MMRy Progress

Discussion in 'HO Scale Model Trains' started by iis612, Jul 21, 2008.

  1. iis612

    iis612 Member

    My official guide to changing my mind over and over again

    Some of you may already know that I am building a temporary layout. It is not going to much more than a "plywood central". I will work on some structures for it, but most will be cardboard boxes.
    After surgery and recovery I will shift into a more permanent layout.
    Here are some progress photos:

    Attached Files:

  2. Ralph

    Ralph's for fun!

    That's it! Keep up the good work. What do you have planned for the bridge in the second photo? I see you've cut away a space for a ravine or river.
  3. Nomad

    Nomad Active Member

    For a so called temporary that looks real good. Heal fast, I'm looking forward to to seeing the real thing.

  4. sgtcarl

    sgtcarl Member

    Keep on..

    VERY impressive!
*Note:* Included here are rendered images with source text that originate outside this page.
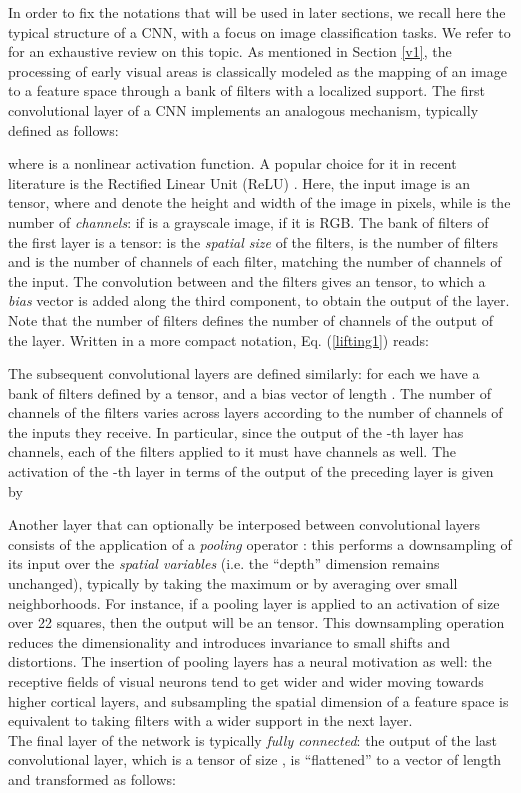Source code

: \documentclass[11pt,oneside,reqno]{amsart}
\begin{document}
 In order to fix the notations that will be used in later sections, we recall here the typical structure of a CNN, with a focus on image classification tasks. We refer to \citet{rawatwang} for an exhaustive review on this topic. As mentioned in Section \ref{v1}, the processing of early visual areas is classically modeled as the mapping of an image to a feature space through a bank of filters with a localized support. The first convolutional layer of a CNN implements an analogous mechanism, typically  defined as follows:
 
 where  is a nonlinear activation function. A popular choice for it in recent literature is the Rectified Linear Unit (ReLU)  \citep{relu,krizhevsky}. Here, the input image  is an  tensor, where  and  denote the height and width of the image in pixels, while  is the number of \emph{channels}:  if  is a grayscale image,  if it is RGB. The bank of filters  of the first layer is a  tensor:  is the \emph{spatial size} of the filters,  is the number of filters and  is the number of channels of each filter, matching the number of channels of the input. The convolution between  and the filters  gives an  tensor, to which a \emph{bias} vector  is added along the third component, to obtain the output  of the layer. Note that the number of filters  defines the number of channels of the output of the layer. Written in a more compact notation, Eq. (\ref{lifting1}) reads:
 
 The subsequent convolutional layers are defined similarly: for each  we have a bank of filters  defined by a  tensor, and a bias vector  of length . The number of channels of the filters varies across layers according to the number of channels of the inputs they receive. In particular, since the output  of the -th layer has  channels, each of the filters  applied to it must have  channels as well. The activation of the -th layer in terms of the output  of the preceding layer is given by
 
 Another layer that can optionally be interposed between convolutional layers consists of the application of a \emph{pooling} operator : this performs a downsampling of its input over the \emph{spatial variables} (i.e. the ``depth'' dimension remains unchanged), typically by taking the maximum or by averaging over small neighborhoods. For instance, if a pooling layer is applied to an activation  of size  over 22 squares, then the output  will be an  tensor. This downsampling operation reduces the dimensionality and introduces invariance to small shifts and distortions. The insertion of pooling layers has a neural motivation as well: the receptive fields of visual neurons tend to get wider and wider moving towards higher cortical layers, and subsampling the spatial dimension of a feature space is equivalent to taking filters with a wider support in the next layer.\\
 The final layer of the network is typically \emph{fully connected}: the output  of the last convolutional layer, which is a tensor of size , is ``flattened'' to a vector  of length  and transformed as follows:
 
\end{document}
What are you using for support along the wall? I may just "steal" your bench work ideas for my layout. If you don't mind.
    May you be blessed with a speedy recovery!
  5. iis612

    iis612 Member

    Thanks everyone.

    Ralph, That cut out is going to be a river. I have to shape the edges a bit yet though. The bridge will eventually be replaced with a scratchbuilt truss bridge. For now that $3 atlas kit gets the job done.

    SgtCarl, the benchwork is supported along the concrete wall with blocks of 4x4 attached with a ramset. The rest of it is supported by 2x2's. You are more than welcome to use the design.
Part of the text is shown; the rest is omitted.